Nos últimos meses, o debate sobre a possível alteração da Lei da Nacionalidade em Portugal ganhou força, especialmente após declarações públicas de representantes da atual coligação governamental, a Aliança Democrática (AD), que manifestaram a intenção de aumentar de cinco para dez anos o tempo mínimo de residência legal necessário para requerer a cidadania portuguesa. Esses comentários — vindos de representantes do novo governo português — torna bastante possível a revisão desse requisito legal.
Embora nenhuma proposta legislativa formal tenha sido apresentada até o momento, a simples sinalização de mudança já tem causado insegurança jurídica entre imigrantes e residentes legais em Portugal que planejam solicitar a nacionalidade nos próximos anos. O assunto já ganhou as redes, rodas de conversa e, claro, preocupou muita gente que está em Portugal vivendo e construindo sua vida com base nas regras atuais. É, portanto, essencial analisarmos com olhar crítico os fundamentos, os impactos e as recomendações práticas diante dessa possibilidade.
É preciso deixar uma coisa clara antes de tudo: sim, é direito do país mudar suas leis. Todo país tem soberania para decidir suas políticas migratórias e de nacionalidade. Portugal não é exceção. E sim, pode estabelecer critérios mais exigentes se assim entender necessário. Isso faz parte do processo democrático. Ocorre que alterações desse porte frequentemente refletem agendas políticas internas e tentativas de responder a pressões populacionais, econômicas ou eleitorais — também legítimas, pois é o povo quem elege seus representantes. O discurso do governo tem apontado a intenção de “reforçar o vínculo” dos candidatos com o país.

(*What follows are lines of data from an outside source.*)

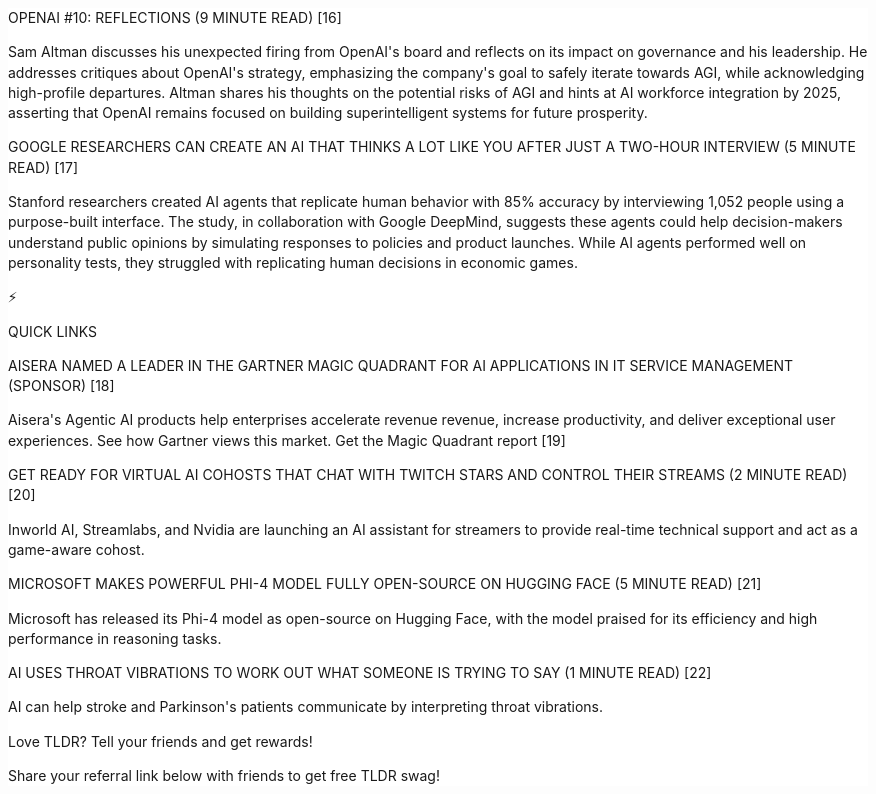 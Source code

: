  OPENAI #10: REFLECTIONS (9 MINUTE READ) [16] 

 Sam Altman discusses his unexpected firing from OpenAI's board and
reflects on its impact on governance and his leadership. He addresses
critiques about OpenAI's strategy, emphasizing the company's goal to
safely iterate towards AGI, while acknowledging high-profile
departures. Altman shares his thoughts on the potential risks of AGI
and hints at AI workforce integration by 2025, asserting that OpenAI
remains focused on building superintelligent systems for future
prosperity. 

 GOOGLE RESEARCHERS CAN CREATE AN AI THAT THINKS A LOT LIKE YOU AFTER
JUST A TWO-HOUR INTERVIEW (5 MINUTE READ) [17] 

 Stanford researchers created AI agents that replicate human behavior
with 85% accuracy by interviewing 1,052 people using a purpose-built
interface. The study, in collaboration with Google DeepMind, suggests
these agents could help decision-makers understand public opinions by
simulating responses to policies and product launches. While AI agents
performed well on personality tests, they struggled with replicating
human decisions in economic games. 

⚡ 

QUICK LINKS

 AISERA NAMED A LEADER IN THE GARTNER MAGIC QUADRANT FOR AI
APPLICATIONS IN IT SERVICE MANAGEMENT (SPONSOR) [18] 

 Aisera's Agentic AI products help enterprises accelerate revenue
revenue, increase productivity, and deliver exceptional user
experiences. See how Gartner views this market. Get the Magic Quadrant
report [19] 

 GET READY FOR VIRTUAL AI COHOSTS THAT CHAT WITH TWITCH STARS AND
CONTROL THEIR STREAMS (2 MINUTE READ) [20] 

 Inworld AI, Streamlabs, and Nvidia are launching an AI assistant for
streamers to provide real-time technical support and act as a
game-aware cohost. 

 MICROSOFT MAKES POWERFUL PHI-4 MODEL FULLY OPEN-SOURCE ON HUGGING
FACE (5 MINUTE READ) [21] 

 Microsoft has released its Phi-4 model as open-source on Hugging
Face, with the model praised for its efficiency and high performance
in reasoning tasks. 

 AI USES THROAT VIBRATIONS TO WORK OUT WHAT SOMEONE IS TRYING TO SAY
(1 MINUTE READ) [22] 

 AI can help stroke and Parkinson's patients communicate by
interpreting throat vibrations. 

Love TLDR? Tell your friends and get rewards!

 Share your referral link below with friends to get free TLDR swag! 

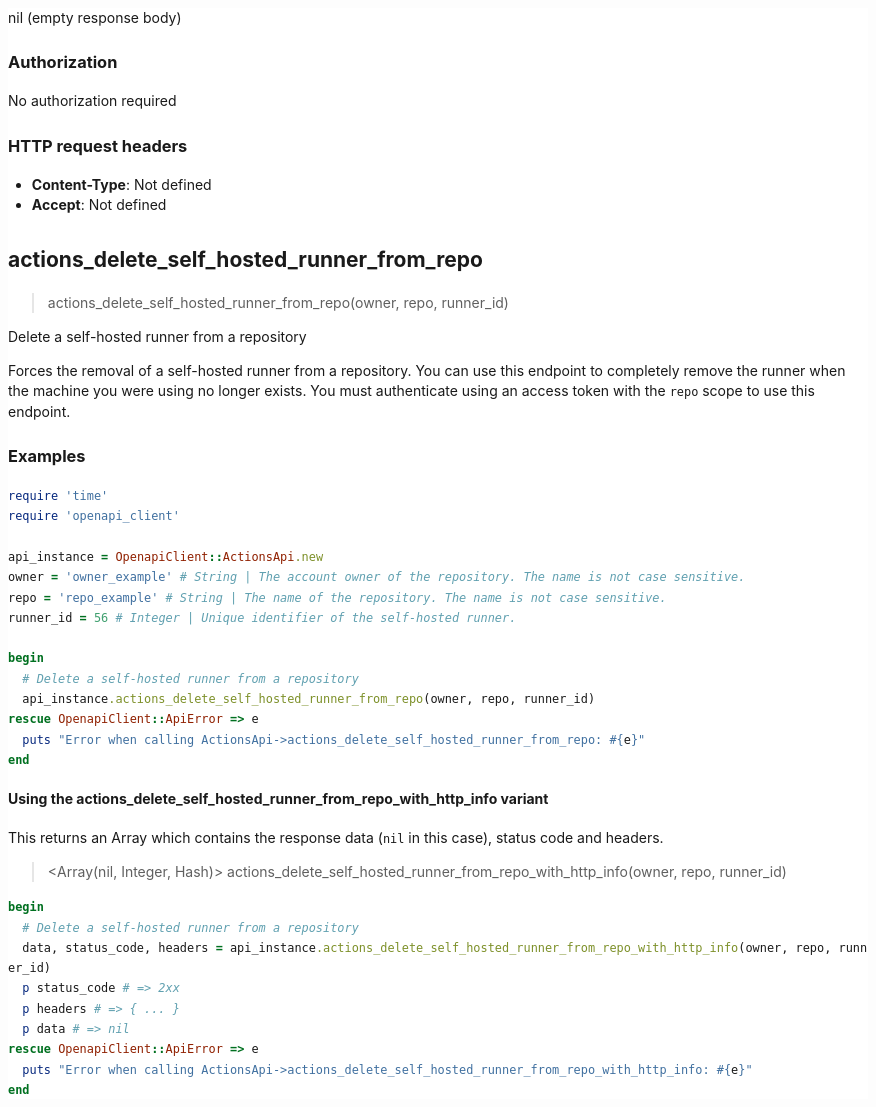 nil (empty response body)

### Authorization

No authorization required

### HTTP request headers

- **Content-Type**: Not defined
- **Accept**: Not defined


## actions_delete_self_hosted_runner_from_repo

> actions_delete_self_hosted_runner_from_repo(owner, repo, runner_id)

Delete a self-hosted runner from a repository

Forces the removal of a self-hosted runner from a repository. You can use this endpoint to completely remove the runner when the machine you were using no longer exists.  You must authenticate using an access token with the `repo` scope to use this endpoint.

### Examples

```ruby
require 'time'
require 'openapi_client'

api_instance = OpenapiClient::ActionsApi.new
owner = 'owner_example' # String | The account owner of the repository. The name is not case sensitive.
repo = 'repo_example' # String | The name of the repository. The name is not case sensitive.
runner_id = 56 # Integer | Unique identifier of the self-hosted runner.

begin
  # Delete a self-hosted runner from a repository
  api_instance.actions_delete_self_hosted_runner_from_repo(owner, repo, runner_id)
rescue OpenapiClient::ApiError => e
  puts "Error when calling ActionsApi->actions_delete_self_hosted_runner_from_repo: #{e}"
end
```

#### Using the actions_delete_self_hosted_runner_from_repo_with_http_info variant

This returns an Array which contains the response data (`nil` in this case), status code and headers.

> <Array(nil, Integer, Hash)> actions_delete_self_hosted_runner_from_repo_with_http_info(owner, repo, runner_id)

```ruby
begin
  # Delete a self-hosted runner from a repository
  data, status_code, headers = api_instance.actions_delete_self_hosted_runner_from_repo_with_http_info(owner, repo, runner_id)
  p status_code # => 2xx
  p headers # => { ... }
  p data # => nil
rescue OpenapiClient::ApiError => e
  puts "Error when calling ActionsApi->actions_delete_self_hosted_runner_from_repo_with_http_info: #{e}"
end
```

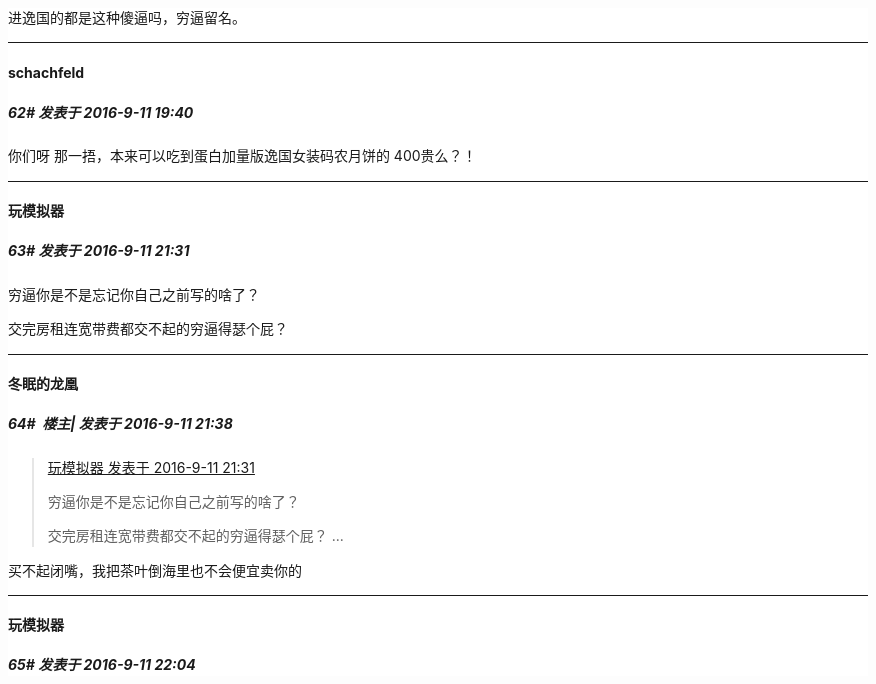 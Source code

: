 

进逸国的都是这种傻逼吗，穷逼留名。







*****

####  schachfeld  
##### 62#       发表于 2016-9-11 19:40




你们呀 那一捂，本来可以吃到蛋白加量版逸国女装码农月饼的 400贵么？！







*****

####  玩模拟器  
##### 63#       发表于 2016-9-11 21:31




穷逼你是不是忘记你自己之前写的啥了？


交完房租连宽带费都交不起的穷逼得瑟个屁？







*****

####  冬眠的龙凰  
##### 64#         楼主| 发表于 2016-9-11 21:38



<blockquote><a href="httphttps://bbs.saraba1st.com/2b/forum.php?mod=redirect&amp;goto=findpost&amp;pid=33548861&amp;ptid=1331216" target="_blank">玩模拟器 发表于 2016-9-11 21:31</a>

穷逼你是不是忘记你自己之前写的啥了？


交完房租连宽带费都交不起的穷逼得瑟个屁？ ...</blockquote>
买不起闭嘴，我把茶叶倒海里也不会便宜卖你的







*****

####  玩模拟器  
##### 65#       发表于 2016-9-11 22:04
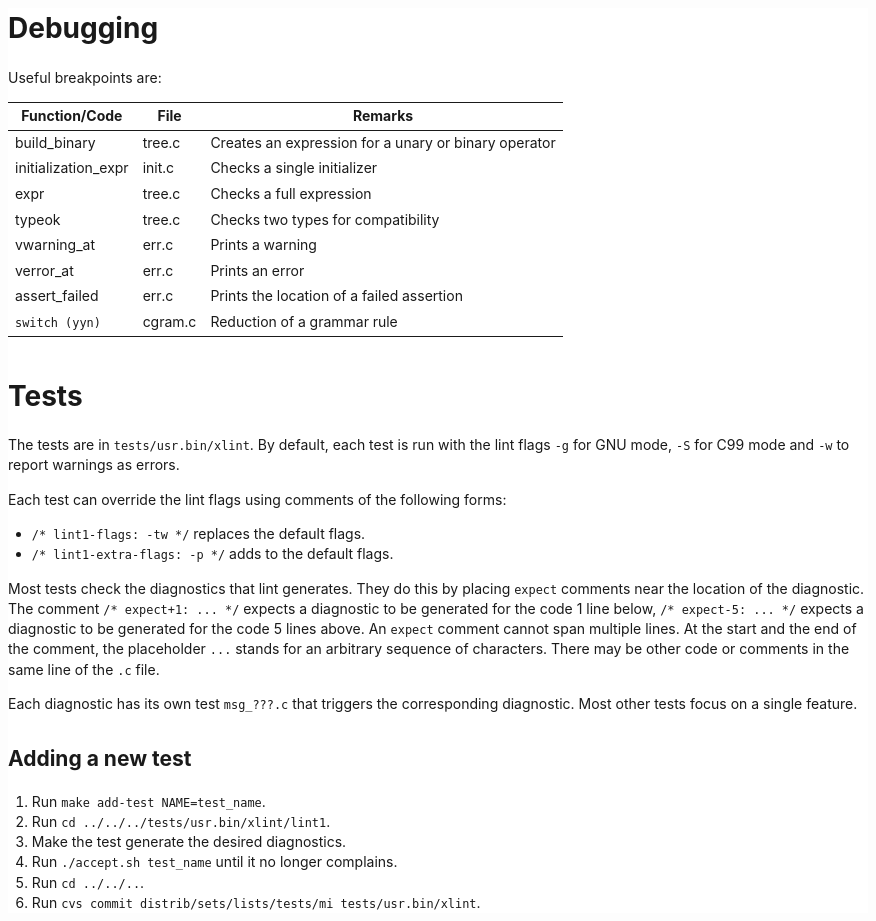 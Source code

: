 # Debugging

Useful breakpoints are:

| Function/Code       | File    | Remarks                                              |
|---------------------|---------|------------------------------------------------------|
| build_binary        | tree.c  | Creates an expression for a unary or binary operator |
| initialization_expr | init.c  | Checks a single initializer                          |
| expr                | tree.c  | Checks a full expression                             |
| typeok              | tree.c  | Checks two types for compatibility                   |
| vwarning_at         | err.c   | Prints a warning                                     |
| verror_at           | err.c   | Prints an error                                      |
| assert_failed       | err.c   | Prints the location of a failed assertion            |
| `switch (yyn)`      | cgram.c | Reduction of a grammar rule                          |

# Tests

The tests are in `tests/usr.bin/xlint`.
By default, each test is run with the lint flags `-g` for GNU mode,
`-S` for C99 mode and `-w` to report warnings as errors.

Each test can override the lint flags using comments of the following forms:

* `/* lint1-flags: -tw */` replaces the default flags.
* `/* lint1-extra-flags: -p */` adds to the default flags.

Most tests check the diagnostics that lint generates.
They do this by placing `expect` comments near the location of the diagnostic.
The comment `/* expect+1: ... */` expects a diagnostic to be generated for the
code 1 line below, `/* expect-5: ... */` expects a diagnostic to be generated
for the code 5 lines above.
An `expect` comment cannot span multiple lines.
At the start and the end of the comment, the placeholder `...` stands for an
arbitrary sequence of characters.
There may be other code or comments in the same line of the `.c` file.

Each diagnostic has its own test `msg_???.c` that triggers the corresponding
diagnostic.
Most other tests focus on a single feature.

## Adding a new test

1. Run `make add-test NAME=test_name`.
2. Run `cd ../../../tests/usr.bin/xlint/lint1`.
3. Make the test generate the desired diagnostics.
4. Run `./accept.sh test_name` until it no longer complains.
5. Run `cd ../../..`.
6. Run `cvs commit distrib/sets/lists/tests/mi tests/usr.bin/xlint`.
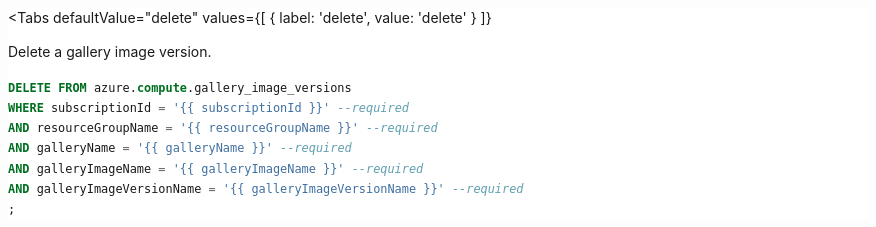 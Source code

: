 <Tabs
    defaultValue="delete"
    values={[
        { label: 'delete', value: 'delete' }
    ]}
>
<TabItem value="delete">

Delete a gallery image version.

```sql
DELETE FROM azure.compute.gallery_image_versions
WHERE subscriptionId = '{{ subscriptionId }}' --required
AND resourceGroupName = '{{ resourceGroupName }}' --required
AND galleryName = '{{ galleryName }}' --required
AND galleryImageName = '{{ galleryImageName }}' --required
AND galleryImageVersionName = '{{ galleryImageVersionName }}' --required
;
```
</TabItem>
</Tabs>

Na prática, a proposta parece ter um caráter político: controlar o crescente número de naturalizações e responder a setores mais conservadores da sociedade que veem a imigração com desconfiança ou desconforto. Ao dobrar o tempo de residência exigido, o governo tenta sinalizar um maior “controle” da política migratória.
Muita gente pensa que Portugal tem regras muito brandas. Mas vamos aos fatos: França exige 5 anos (ou 2 em casos de estudos ou serviço militar); Alemanha, 8 anos (com possibilidade de reduzir para 6); Espanha, 10 anos (mas só 2 para cidadãos de países ibero-americanos). Portugal não é demasiadamente flexível. A proposta de subir para 10 anos parece, nesse contexto, um retrocesso exagerado.
Ainda não há lei nova. Mas onde há fumaça, há fogo. E como advogada que acompanha essas mudanças de perto, é necessário alertar, informar e proteger os direitos de quem confiou no sistema — e que já fez sua parte para estar legalmente em Portugal.
Como advogada que atua em Direito Migratório e Nacionalidade, recomendo fortemente que quem já cumpre os requisitos legais vigentes não adie o pedido de nacionalidade. Isso porque, em caso de mudança na lei, aqueles que já protocolaram o pedido continuarão vinculados às regras anteriores.
Portanto, o momento de agir é agora. Mesmo que a proposta ainda não tenha sido formalizada, a experiência jurídica nos ensina que alterações legais podem ocorrer com rapidez e, muitas vezes, com pouco debate público.